Dataset content Start Marker

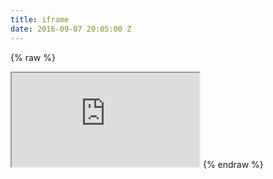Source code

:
 ```yaml
---
title: iframe
date: 2016-09-07 20:05:00 Z
---
```


{% raw %}
<iframe src='https://www.ucf.edu/students/'> </iframe>
{% endraw %}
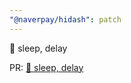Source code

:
 ```yaml
---
"@naverpay/hidash": patch
---
```


🚀 sleep, delay

PR: [🚀 sleep, delay](https://github.com/NaverPayDev/hidash/pull/162)
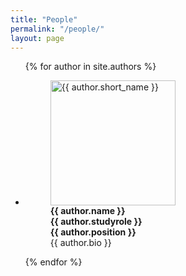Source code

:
 ```yaml
---
title: "People"
permalink: "/people/"
layout: page
--- 
```


<ul class="list-unstyled list-inline text-center">
        

{% for author in site.authors %}
<li>
        <figure class="figure">
                <img src='../assets/images/{{ author.short_name }}.jpg' alt='{{ author.short_name }}' height="200" width="200"/> 
                <figcaption><strong>{{ author.name }}</strong>
                <br> <strong>{{ author.studyrole }} </strong> <br> <strong>{{ author.position }}</strong> <br> {{ author.bio }} </figcaption>
        </figure> 
        
</li>
{% endfor %}
</ul>

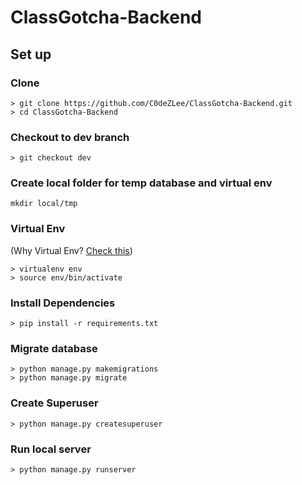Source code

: # ClassGotcha-Backend

## Set up

### Clone
```
> git clone https://github.com/C0deZLee/ClassGotcha-Backend.git
> cd ClassGotcha-Backend
```
### Checkout to dev branch

```
> git checkout dev
```

### Create local folder for temp database and virtual env

```
mkdir local/tmp
```

### Virtual Env
(Why Virtual Env? [Check this](https://www.davidfischer.name/2010/04/why-you-should-be-using-pip-and-virtualenv/))
```
> virtualenv env
> source env/bin/activate
```
### Install Dependencies

```
> pip install -r requirements.txt
```

### Migrate database

```
> python manage.py makemigrations
> python manage.py migrate
```

### Create Superuser

```
> python manage.py createsuperuser
```

### Run local server

```
> python manage.py runserver
```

Dataset content End Marker

### Assignment
For each record above, write it out exactly and omit any picture.

### Solved exercise
Source code

:
 ```yaml
---
title: iframe
date: 2016-09-07 20:05:00 Z
---
```


{% raw %}
<iframe src='https://www.ucf.edu/students/'> </iframe>
{% endraw %}
Source code

:
 ```yaml
---
"@naverpay/hidash": patch
---
```


🚀 sleep, delay

PR: [🚀 sleep, delay](https://github.com/NaverPayDev/hidash/pull/162)
Source code

:
 ```yaml
---
title: "People"
permalink: "/people/"
layout: page
--- 
```


<ul class="list-unstyled list-inline text-center">
        

{% for author in site.authors %}
<li>
        <figure class="figure">
                <img src='../assets/images/{{ author.short_name }}.jpg' alt='{{ author.short_name }}' height="200" width="200"/> 
                <figcaption><strong>{{ author.name }}</strong>
                <br> <strong>{{ author.studyrole }} </strong> <br> <strong>{{ author.position }}</strong> <br> {{ author.bio }} </figcaption>
        </figure> 
        
</li>
{% endfor %}
</ul>

Source code

: # ClassGotcha-Backend

## Set up

### Clone
```
> git clone https://github.com/C0deZLee/ClassGotcha-Backend.git
> cd ClassGotcha-Backend
```
### Checkout to dev branch

```
> git checkout dev
```

### Create local folder for temp database and virtual env

```
mkdir local/tmp
```

### Virtual Env
(Why Virtual Env? [Check this](https://www.davidfischer.name/2010/04/why-you-should-be-using-pip-and-virtualenv/))
```
> virtualenv env
> source env/bin/activate
```
### Install Dependencies

```
> pip install -r requirements.txt
```

### Migrate database

```
> python manage.py makemigrations
> python manage.py migrate
```

### Create Superuser

```
> python manage.py createsuperuser
```

### Run local server

```
> python manage.py runserver
```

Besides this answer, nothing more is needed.